The sooner you see us the better

Age 7 is just right!

Just in time

Routinely, young patients and their parents present around the teenage years for the very first time. World-leading specialist orthodontic associations and societies recommend that young patients’ teeth development should be screened around the age of 7 years. This is the best age to assess how the teeth are growing and if the bite is correct.

By seeing an orthodontist early, the advantages may include

  • You can have peace of mind knowing your child’s development is going to plan
  • Somethings are best treated early – utilising the child’s growth
  • The bone is malleable and teeth move easily
  • Avoids some problems with bite and teeth alignment developing
  • It can save you money
  • Young patients are enthusiastic and co-operative
  • Helps reduce the chance of needing to remove permanent adult teeth later
  • Your child will grow, having their best smile on display
  • Straight teeth can improve your little one’s self esteem and appearance
  • Can move protruding teeth back, decreasing the risk of injury
  • You can plan if any future treatment is required

A few things

Our specialist orthodontist will look for

Baby tooth loss and eruption

Deciduous (baby) teeth are lost in a predictable order, and often when a baby tooth is lost too early or is over-retained, it can cause problems for the adult teeth coming through into the right place.
By the age of 7, most boys or girls will have lost 8 incisor baby teeth, should have 8 new adult incisor teeth and have 4 new adult molar teeth coming through! You see why it is a good time to have a check don’t you?
Sometimes removing a primary tooth early or maintaining a space where a tooth has been lost prematurely can prevent bigger problems later on.


Teeth can be aligned at any age. However, the younger the patient, the more malleable and adaptive the bone and soft tissue structures are to being moved and changed by our treatment. Furthermore, because some crooked teeth can be more susceptible to wear, having uneven and compromised overlying gums are possibly more prone to damage due to trauma – treatment started earlier may be much better for our patients. Lastly, a child’s smile has a huge influence on how they interact with other children, their self-perception and self-esteem – so avoiding social implications may be the result of early treatment.
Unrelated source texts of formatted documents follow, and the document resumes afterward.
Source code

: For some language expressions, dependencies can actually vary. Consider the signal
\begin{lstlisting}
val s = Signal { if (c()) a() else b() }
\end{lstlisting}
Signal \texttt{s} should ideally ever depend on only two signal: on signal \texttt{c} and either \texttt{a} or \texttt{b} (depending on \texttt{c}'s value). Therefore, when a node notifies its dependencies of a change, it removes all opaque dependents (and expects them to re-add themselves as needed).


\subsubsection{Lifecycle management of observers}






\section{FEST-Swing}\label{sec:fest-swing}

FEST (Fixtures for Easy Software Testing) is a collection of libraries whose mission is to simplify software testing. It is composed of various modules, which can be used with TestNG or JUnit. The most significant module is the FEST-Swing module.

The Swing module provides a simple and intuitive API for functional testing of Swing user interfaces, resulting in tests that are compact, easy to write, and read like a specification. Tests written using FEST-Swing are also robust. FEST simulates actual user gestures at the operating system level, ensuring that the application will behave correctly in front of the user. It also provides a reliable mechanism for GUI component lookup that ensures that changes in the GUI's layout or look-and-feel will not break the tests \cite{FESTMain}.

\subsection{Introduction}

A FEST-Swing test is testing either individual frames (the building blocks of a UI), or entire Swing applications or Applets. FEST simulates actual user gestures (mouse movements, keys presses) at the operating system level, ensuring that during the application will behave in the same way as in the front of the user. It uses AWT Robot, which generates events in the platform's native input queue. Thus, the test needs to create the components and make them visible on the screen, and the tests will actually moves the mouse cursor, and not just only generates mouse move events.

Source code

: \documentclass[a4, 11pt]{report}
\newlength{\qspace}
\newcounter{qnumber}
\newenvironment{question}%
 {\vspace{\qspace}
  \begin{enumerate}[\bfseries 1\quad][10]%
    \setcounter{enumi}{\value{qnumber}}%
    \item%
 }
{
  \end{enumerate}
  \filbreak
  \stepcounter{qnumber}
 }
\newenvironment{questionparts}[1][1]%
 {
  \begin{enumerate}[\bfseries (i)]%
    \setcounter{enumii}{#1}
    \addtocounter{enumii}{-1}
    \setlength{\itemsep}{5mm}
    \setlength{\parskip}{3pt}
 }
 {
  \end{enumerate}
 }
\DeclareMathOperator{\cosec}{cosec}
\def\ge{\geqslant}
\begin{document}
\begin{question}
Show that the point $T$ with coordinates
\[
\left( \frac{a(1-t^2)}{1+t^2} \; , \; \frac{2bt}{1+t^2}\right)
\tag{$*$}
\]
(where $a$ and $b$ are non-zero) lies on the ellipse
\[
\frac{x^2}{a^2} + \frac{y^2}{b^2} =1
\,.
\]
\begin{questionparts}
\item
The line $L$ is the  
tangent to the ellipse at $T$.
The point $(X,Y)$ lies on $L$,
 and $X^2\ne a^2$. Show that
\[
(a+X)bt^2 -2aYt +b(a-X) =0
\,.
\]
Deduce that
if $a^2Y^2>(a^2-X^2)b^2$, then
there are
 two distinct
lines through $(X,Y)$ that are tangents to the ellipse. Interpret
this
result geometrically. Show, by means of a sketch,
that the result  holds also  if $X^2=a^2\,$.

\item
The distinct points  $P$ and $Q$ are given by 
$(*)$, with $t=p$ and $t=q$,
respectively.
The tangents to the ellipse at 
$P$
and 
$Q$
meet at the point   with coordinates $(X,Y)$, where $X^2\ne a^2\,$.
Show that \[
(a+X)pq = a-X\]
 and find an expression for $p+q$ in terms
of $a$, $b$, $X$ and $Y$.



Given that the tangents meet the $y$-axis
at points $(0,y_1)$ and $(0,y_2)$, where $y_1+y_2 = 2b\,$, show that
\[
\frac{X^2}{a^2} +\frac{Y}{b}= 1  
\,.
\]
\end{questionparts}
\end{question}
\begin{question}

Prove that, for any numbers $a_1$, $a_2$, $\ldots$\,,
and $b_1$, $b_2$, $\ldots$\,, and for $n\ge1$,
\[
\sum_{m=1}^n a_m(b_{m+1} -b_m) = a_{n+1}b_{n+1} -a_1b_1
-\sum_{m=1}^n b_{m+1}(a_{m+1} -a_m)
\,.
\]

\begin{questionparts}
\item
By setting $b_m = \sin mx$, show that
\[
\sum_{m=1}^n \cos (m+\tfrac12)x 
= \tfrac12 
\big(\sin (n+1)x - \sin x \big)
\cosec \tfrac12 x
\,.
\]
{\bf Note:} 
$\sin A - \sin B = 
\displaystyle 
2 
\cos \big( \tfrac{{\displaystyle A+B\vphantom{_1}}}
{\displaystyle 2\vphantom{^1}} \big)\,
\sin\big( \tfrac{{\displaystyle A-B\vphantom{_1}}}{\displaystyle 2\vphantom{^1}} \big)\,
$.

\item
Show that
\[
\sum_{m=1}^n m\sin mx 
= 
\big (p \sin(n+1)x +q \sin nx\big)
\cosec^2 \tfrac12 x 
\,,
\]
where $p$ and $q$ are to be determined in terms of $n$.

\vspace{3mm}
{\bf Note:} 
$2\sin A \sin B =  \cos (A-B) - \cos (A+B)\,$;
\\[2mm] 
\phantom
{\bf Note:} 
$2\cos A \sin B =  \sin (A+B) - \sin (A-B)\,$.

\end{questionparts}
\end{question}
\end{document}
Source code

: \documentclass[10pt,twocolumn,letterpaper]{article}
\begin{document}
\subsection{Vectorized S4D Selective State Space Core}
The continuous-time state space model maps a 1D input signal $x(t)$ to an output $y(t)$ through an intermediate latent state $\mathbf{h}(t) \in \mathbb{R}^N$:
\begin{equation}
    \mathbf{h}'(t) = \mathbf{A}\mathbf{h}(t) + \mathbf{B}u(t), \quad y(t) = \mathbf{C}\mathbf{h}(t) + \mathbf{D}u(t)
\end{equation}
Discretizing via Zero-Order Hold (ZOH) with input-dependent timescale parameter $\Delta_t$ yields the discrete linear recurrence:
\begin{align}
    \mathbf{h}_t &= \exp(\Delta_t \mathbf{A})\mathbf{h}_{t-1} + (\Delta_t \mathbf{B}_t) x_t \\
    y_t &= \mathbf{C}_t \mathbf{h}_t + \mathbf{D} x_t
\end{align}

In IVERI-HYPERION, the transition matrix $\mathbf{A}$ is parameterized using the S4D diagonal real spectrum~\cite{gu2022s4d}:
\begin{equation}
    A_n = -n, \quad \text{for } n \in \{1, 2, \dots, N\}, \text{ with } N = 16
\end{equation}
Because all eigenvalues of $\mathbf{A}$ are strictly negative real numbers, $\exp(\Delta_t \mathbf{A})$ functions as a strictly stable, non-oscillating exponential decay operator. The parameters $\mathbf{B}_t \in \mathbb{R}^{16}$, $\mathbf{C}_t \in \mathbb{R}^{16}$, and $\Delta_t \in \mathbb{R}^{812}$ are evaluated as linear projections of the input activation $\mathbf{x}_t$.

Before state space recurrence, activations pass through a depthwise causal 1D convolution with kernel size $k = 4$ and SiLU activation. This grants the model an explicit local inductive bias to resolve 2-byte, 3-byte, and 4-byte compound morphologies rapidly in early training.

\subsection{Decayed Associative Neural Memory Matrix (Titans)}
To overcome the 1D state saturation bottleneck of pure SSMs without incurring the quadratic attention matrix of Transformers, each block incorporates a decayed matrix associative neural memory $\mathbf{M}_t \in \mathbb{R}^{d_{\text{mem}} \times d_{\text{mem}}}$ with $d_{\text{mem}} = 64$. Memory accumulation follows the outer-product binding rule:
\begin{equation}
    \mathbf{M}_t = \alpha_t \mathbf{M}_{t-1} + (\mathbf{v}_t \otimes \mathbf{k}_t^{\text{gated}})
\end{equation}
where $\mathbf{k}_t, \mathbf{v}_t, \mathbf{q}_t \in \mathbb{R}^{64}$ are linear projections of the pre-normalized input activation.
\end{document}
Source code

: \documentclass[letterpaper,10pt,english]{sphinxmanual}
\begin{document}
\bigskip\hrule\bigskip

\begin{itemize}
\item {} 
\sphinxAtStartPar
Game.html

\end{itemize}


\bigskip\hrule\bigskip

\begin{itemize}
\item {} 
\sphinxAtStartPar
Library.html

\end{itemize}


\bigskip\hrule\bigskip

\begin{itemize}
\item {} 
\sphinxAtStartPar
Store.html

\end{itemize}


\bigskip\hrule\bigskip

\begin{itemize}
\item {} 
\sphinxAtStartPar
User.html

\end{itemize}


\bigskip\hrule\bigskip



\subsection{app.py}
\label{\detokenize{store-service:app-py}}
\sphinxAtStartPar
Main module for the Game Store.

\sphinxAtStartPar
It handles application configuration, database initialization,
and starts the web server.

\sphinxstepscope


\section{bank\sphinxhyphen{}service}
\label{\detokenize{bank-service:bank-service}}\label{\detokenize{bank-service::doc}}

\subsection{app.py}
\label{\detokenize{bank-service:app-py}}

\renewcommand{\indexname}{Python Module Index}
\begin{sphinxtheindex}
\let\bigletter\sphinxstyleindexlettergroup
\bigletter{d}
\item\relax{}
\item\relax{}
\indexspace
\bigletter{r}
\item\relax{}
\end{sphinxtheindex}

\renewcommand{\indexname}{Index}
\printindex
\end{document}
Crowding and spacing ( “Sharkies” and “Gappies” )

As early as age 7, an orthodontist is sometimes able to tell if there are any problems relating to the future alignment of the teeth. Things like crowding or spacing are immediately evident.
Crowding may be treated with space maintainers, expanders or teeth extractions (and a few other techniques). Spacing can be an indication that a baby tooth has been lost prematurely, a tooth never developed (missing), or that the teeth are just too small.

Missing teeth

One of the most difficult things to correct in orthodontics are missing teeth. Identifying this early can result in early planning and huge savings in both time and costs down the track. Sometimes, baby teeth can be taken out and the spaces redistributed, avoiding the need for braces later.

Protrusive front teeth ( having “Gappy” or “Buck” teeth )

By the age of 7 years, it will be obvious if the front upper teeth stick out. This is a situation we cannot always correct 100%, as we may need to wait for the majority of the permanent teeth to come through, before we are be able to correct the positions of the neighbouring teeth. However, we can often reduce the severity of most problems and make things a lot easier for our young patients… both orthodontically and socially!


It is so important to see our patients with underbite problems early, as these patients may benefit the most from being treated early. It is important to aim to normalise the front teeth positions and the bite as early as possible, so that we can eliminate both shifting of the bite and damage to front teeth as a result of trauma from the occlusion. A definitive correction may not always result, but an improvement is almost always achieved!

Posterior crossbites

Posterior crossbites (upper teeth biting on the inside of the lower teeth) are a concern as they may result in the jaw shifting to the side. Often, this can also cause unsightly smiles and constricted upper arches. Correcting this early is hugely beneficial and makes life a lot easier!


A deep bite is problematic as it is one of the hardest things to correct in an adult, often requiring lengthy difficult treatment and maybe even surgery if severe enough. Correcting this early using plates or partial braces can be largely beneficial. Bites that are deep can result in gum damage (where the tooth teeth completely cover the lower teeth), tooth wear, and lower teeth crowding.

Habits (and anterior open bites)

A finger or thumb sucking habit can start to become very damaging in a 6-7 year old, with the development of an open contact between the front upper and lower teeth, where the tongue or thumb usually sit. It is imperative that every measure is taken to eliminate the habit before some serious outcomes take effect. We have many different tips, tricks and techniques up our sleeve to help your child stop the habit as easily and promptly as possible.

Anterior crossbites

Similar to posterior crossbites, anterior crossbites involve the upper teeth biting on the inside of the lower teeth. These can result in the jaw shifting to the side, tooth wear and unsightly smiles. They can sometimes indicate a more serious problem that is a result of the jaws being in the wrong position, so you can appreciate that assessing children early with this problem, is really important. Sometimes, we are able to make the most of the growing and bone changes that are occurring and carry out much simpler treatment, than if the same problem presents when the patient is an adult.